Aim of the exercise
Retrieve every line from the records in which the word "textit" occurs.

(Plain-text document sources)

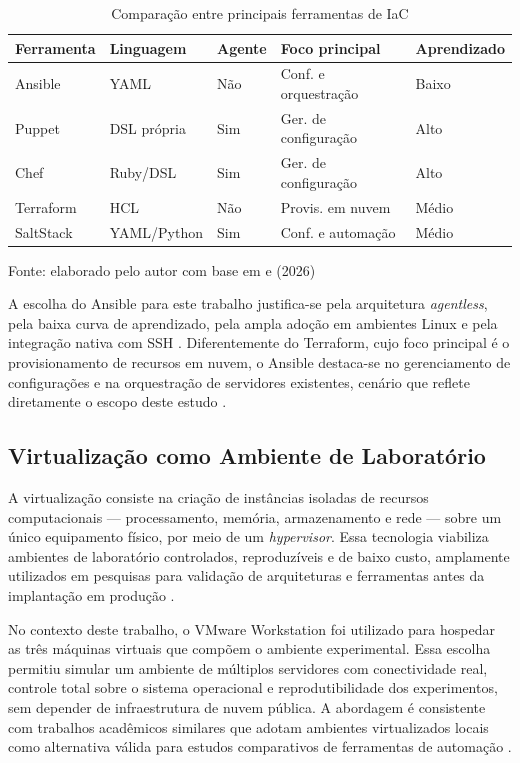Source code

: \documentclass[12pt]{article}
\newcommand{\fonte}[1]{%
  \begin{flushleft}
    \footnotesize Fonte: #1
  \end{flushleft}%
}
\begin{document}
\begin{table}[H]
  \centering
  \small
  \caption{Comparação entre principais ferramentas de IaC}
  \label{tab:ferramentas}
  \begin{tabular}{p{3.0cm} p{3.0cm} p{1.5cm} p{3.8cm} p{1.8cm}}
    \toprule
    \textbf{Ferramenta} & \textbf{Linguagem} & \textbf{Agente} &
    \textbf{Foco principal} & \textbf{Aprendizado} \\
    \midrule
    Ansible   & YAML        & Não & Conf. e orquestração & Baixo  \\
    Puppet    & DSL própria & Sim & Ger. de configuração & Alto   \\
    Chef      & Ruby/DSL    & Sim & Ger. de configuração & Alto   \\
    Terraform & HCL         & Não & Provis. em nuvem     & Médio  \\
    SaltStack & YAML/Python & Sim & Conf. e automação    & Médio  \\
    \bottomrule
  \end{tabular}
  \fonte{elaborado pelo autor com base em \cite{ufcg_comparativo} e \cite{morris2016} (2026)}
\end{table}

A escolha do Ansible para este trabalho justifica-se pela arquitetura
\textit{agentless}, pela baixa curva de aprendizado, pela ampla adoção
em ambientes Linux e pela integração nativa com SSH \cite{alcidesmaya}.
Diferentemente do Terraform, cujo foco principal é o provisionamento de
recursos em nuvem, o Ansible destaca-se no gerenciamento de configurações
e na orquestração de servidores existentes, cenário que reflete
diretamente o escopo deste estudo \cite{ufcg_comparativo}.

\subsection{Virtualização como Ambiente de Laboratório}

A virtualização consiste na criação de instâncias isoladas de recursos
computacionais --- processamento, memória, armazenamento e rede --- sobre
um único equipamento físico, por meio de um \textit{hypervisor}. Essa
tecnologia viabiliza ambientes de laboratório controlados, reproduzíveis
e de baixo custo, amplamente utilizados em pesquisas para validação de
arquiteturas e ferramentas antes da implantação em produção
\cite{sapienza_2023}.

No contexto deste trabalho, o VMware Workstation foi utilizado para
hospedar as três máquinas virtuais que compõem o ambiente experimental.
Essa escolha permitiu simular um ambiente de múltiplos servidores com
conectividade real, controle total sobre o sistema operacional e
reprodutibilidade dos experimentos, sem depender de infraestrutura de
nuvem pública. A abordagem é consistente com trabalhos acadêmicos
similares que adotam ambientes virtualizados locais como alternativa
válida para estudos comparativos de ferramentas de automação
\cite{ufu2019}.
\end{document}
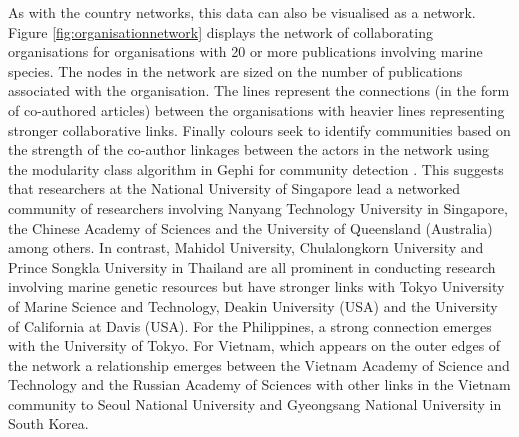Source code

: \documentclass[]{book}
\theoremstyle{definition}
\theoremstyle{definition}
\theoremstyle{definition}
\theoremstyle{remark}
\begin{document}
As with the country networks, this data can also be visualised as a
network. Figure \ref{fig:organisationnetwork} displays the network of
collaborating organisations for organisations with 20 or more
publications involving marine species. The nodes in the network are
sized on the number of publications associated with the organisation.
The lines represent the connections (in the form of co-authored
articles) between the organisations with heavier lines representing
stronger collaborative links. Finally colours seek to identify
communities based on the strength of the co-author linkages between the
actors in the network using the modularity class algorithm in Gephi for
community detection \citep{Blondel_2008}. This suggests that researchers
at the National University of Singapore lead a networked community of
researchers involving Nanyang Technology University in Singapore, the
Chinese Academy of Sciences and the University of Queensland (Australia)
among others. In contrast, Mahidol University, Chulalongkorn University
and Prince Songkla University in Thailand are all prominent in
conducting research involving marine genetic resources but have stronger
links with Tokyo University of Marine Science and Technology, Deakin
University (USA) and the University of California at Davis (USA). For
the Philippines, a strong connection emerges with the University of
Tokyo. For Vietnam, which appears on the outer edges of the network a
relationship emerges between the Vietnam Academy of Science and
Technology and the Russian Academy of Sciences with other links in the
Vietnam community to Seoul National University and Gyeongsang National
University in South Korea.
\end{document}
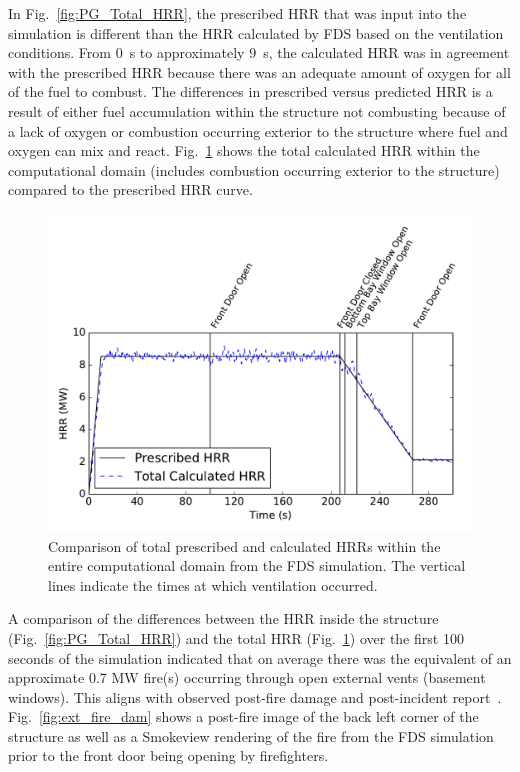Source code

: \documentclass[12pt,oneside]{book}
\begin{document}
In Fig.~\ref{fig:PG_Total_HRR}, the prescribed HRR that was input into the simulation is different than the HRR calculated by FDS based on the ventilation conditions. From 0~s to approximately 9~s, the calculated HRR was in agreement with the prescribed HRR because there was an adequate amount of oxygen for all of the fuel to combust. The differences in prescribed versus predicted HRR is a result of either fuel accumulation within the structure not combusting because of a lack of oxygen or combustion occurring exterior to the structure where fuel and oxygen can mix and react. Fig.~\ref{fig:PG_9MW_HRR} shows the total calculated HRR within the computational domain (includes combustion occurring exterior to the structure) compared to the prescribed HRR curve.

\begin{figure}[!ht]
\includegraphics[width=5in]{../Figures/PG_9MW_HRR}
\caption[Prescribed and total calculated HRRs vs. time from the simulation.]
{Comparison of total prescribed and calculated HRRs within the entire computational domain from the FDS simulation. The vertical lines indicate the times at which ventilation occurred.}
\label{fig:PG_9MW_HRR}
\end{figure}

A comparison of the differences between the HRR inside the structure (Fig.~\ref{fig:PG_Total_HRR}) and the total HRR (Fig.~\ref{fig:PG_9MW_HRR}) over the first 100 seconds of the simulation indicated that on average there was the equivalent of an approximate 0.7 MW fire(s) occurring through open external vents (basement windows). This aligns with observed post-fire damage and post-incident report~\cite{PGCounty2013}. Fig.~\ref{fig:ext_fire_dam} shows a post-fire image of the back left corner of the structure as well as a Smokeview rendering of the fire from the FDS simulation prior to the front door being opening by firefighters.
\end{document}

Answer to the exercise
\textit{agentless}, pela baixa curva de aprendizado, pela ampla adoção
um único equipamento físico, por meio de um \textit{hypervisor}. Essa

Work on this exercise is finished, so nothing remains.